От нетерпения у меня дрожали колени, когда мы шагали по лестницам то вверх, то вниз.

— Как вы считаете, меня сегодня освободят? — сдавленным голосом спросил я надзирателя.

Я увидел, как он сочувственно подавил улыбку.

— Гм. Сегодня? Гм. Господи, у нас все возможно.

Я похолодел.

Снова прочел на дверной фарфоровой табличке:

...

КАРЛ ФРАЙХЕР ЛЯЙЗЕТРЕТЕР

Следователь

Опять я оказался в комнате без излишних украшений, где стояли два бюро с горами папок.

Высокий пожилой мужчина с седой раздвоенной окладистой бородой, с мясистым ртом, в черном сюртуке скрипел сапогами.

— Господин Пернат?

— Да.

— Резчик камей?

— Да.

— Камера семьдесят?

— Да.

— Подозреваетесь в убийстве Зотмана?

— Пожалуйста, господин следователь…

— Подозреваетесь в убийстве Зотмана?

— Вероятно. По крайней мере, предполагаю. Но…

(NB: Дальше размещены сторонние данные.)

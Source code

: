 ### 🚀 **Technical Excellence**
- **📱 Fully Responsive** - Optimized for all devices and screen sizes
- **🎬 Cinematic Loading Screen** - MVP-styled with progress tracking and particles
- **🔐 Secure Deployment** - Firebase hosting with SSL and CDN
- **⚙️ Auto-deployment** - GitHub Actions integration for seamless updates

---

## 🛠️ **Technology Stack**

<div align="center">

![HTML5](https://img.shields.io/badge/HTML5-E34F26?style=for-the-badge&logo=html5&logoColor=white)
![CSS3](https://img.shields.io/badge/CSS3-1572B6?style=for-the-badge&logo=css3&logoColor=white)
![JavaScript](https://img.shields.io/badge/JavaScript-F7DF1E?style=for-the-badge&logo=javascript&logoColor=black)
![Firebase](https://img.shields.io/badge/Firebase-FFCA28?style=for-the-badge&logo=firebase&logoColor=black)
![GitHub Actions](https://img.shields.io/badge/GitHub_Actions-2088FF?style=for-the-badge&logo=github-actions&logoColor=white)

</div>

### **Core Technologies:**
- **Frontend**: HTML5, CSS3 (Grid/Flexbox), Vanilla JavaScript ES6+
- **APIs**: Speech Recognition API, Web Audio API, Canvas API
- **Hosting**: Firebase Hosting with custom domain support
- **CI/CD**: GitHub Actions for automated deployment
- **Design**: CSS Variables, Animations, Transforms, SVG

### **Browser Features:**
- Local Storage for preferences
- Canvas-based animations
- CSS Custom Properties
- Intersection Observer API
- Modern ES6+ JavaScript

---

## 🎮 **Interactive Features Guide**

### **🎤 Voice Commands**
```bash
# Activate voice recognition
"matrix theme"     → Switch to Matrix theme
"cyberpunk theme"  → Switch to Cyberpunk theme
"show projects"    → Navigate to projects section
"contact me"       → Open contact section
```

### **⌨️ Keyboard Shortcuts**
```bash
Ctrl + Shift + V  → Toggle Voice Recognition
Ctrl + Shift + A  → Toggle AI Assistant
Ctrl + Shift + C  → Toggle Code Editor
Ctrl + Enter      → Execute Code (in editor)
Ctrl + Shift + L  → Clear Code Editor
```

— Признаете себя виновным?

— В чем, господин следователь? Ведь я невиновен!

— Признаете себя виновным?

— Нет.

— В таком случае предписываю вам предварительное заключение. Надзиратель, уведите.

— Пожалуйста, выслушайте меня, господин следователь, я непременно сегодня должен быть дома. Причиной тому важные вещи…

За вторым бюро кто-то заблеял.

Господин барон усмехнулся.

— Надзиратель, уведите.

День тянулся за днем и неделя за неделей, а я все еще сидел за решеткой.

Каждый день в двенадцать часов нам разрешалось спускаться в тюремный двор, и вместе с другими заключенными сорок минут мы ходили по двое кругами, ступая по мокрой земле.

Разговаривать друг с другом запрещалось.

В центре двора стояло обнаженное высохшее дерево, в его кору вросло овальное стекло с изображением Богоматери.

На стенах росли чахлые кустики бирючины с листьями, почерневшими от насевшей на них копоти.

Вокруг повсюду заделанные решеткой окна тюремных камер, откуда порой выглядывали по-арестантски серые лица с бескровными губами.

Потом нас отправляли наверх в наши обжитые склепы с хлебом, водою, колбасным отваром и воскресной гнилой чечевицей.

Только один раз меня снова вызвали на допрос.

Были ли у меня свидетели, когда Вассертрум якобы дарил мне часы?

— Да, господин Шмая Гиллель… то есть… нет. — Я вспомнил, что его при этом не было. — Но господин Хароузек — нет, его тоже не было.

— Короче, стало быть, никто при этом не присутствовал?

— Никто, господин следователь.

За бюро снова раздалось блеяние, и снова:

— Надзиратель, уведите…

Моя тревога за Ангелину сменилась тупой покорностью.

Время, когда нужно было бояться за нее, миновало. Либо Вассертруму удался план мести, либо в бой вступил Хароузек, повторял я про себя.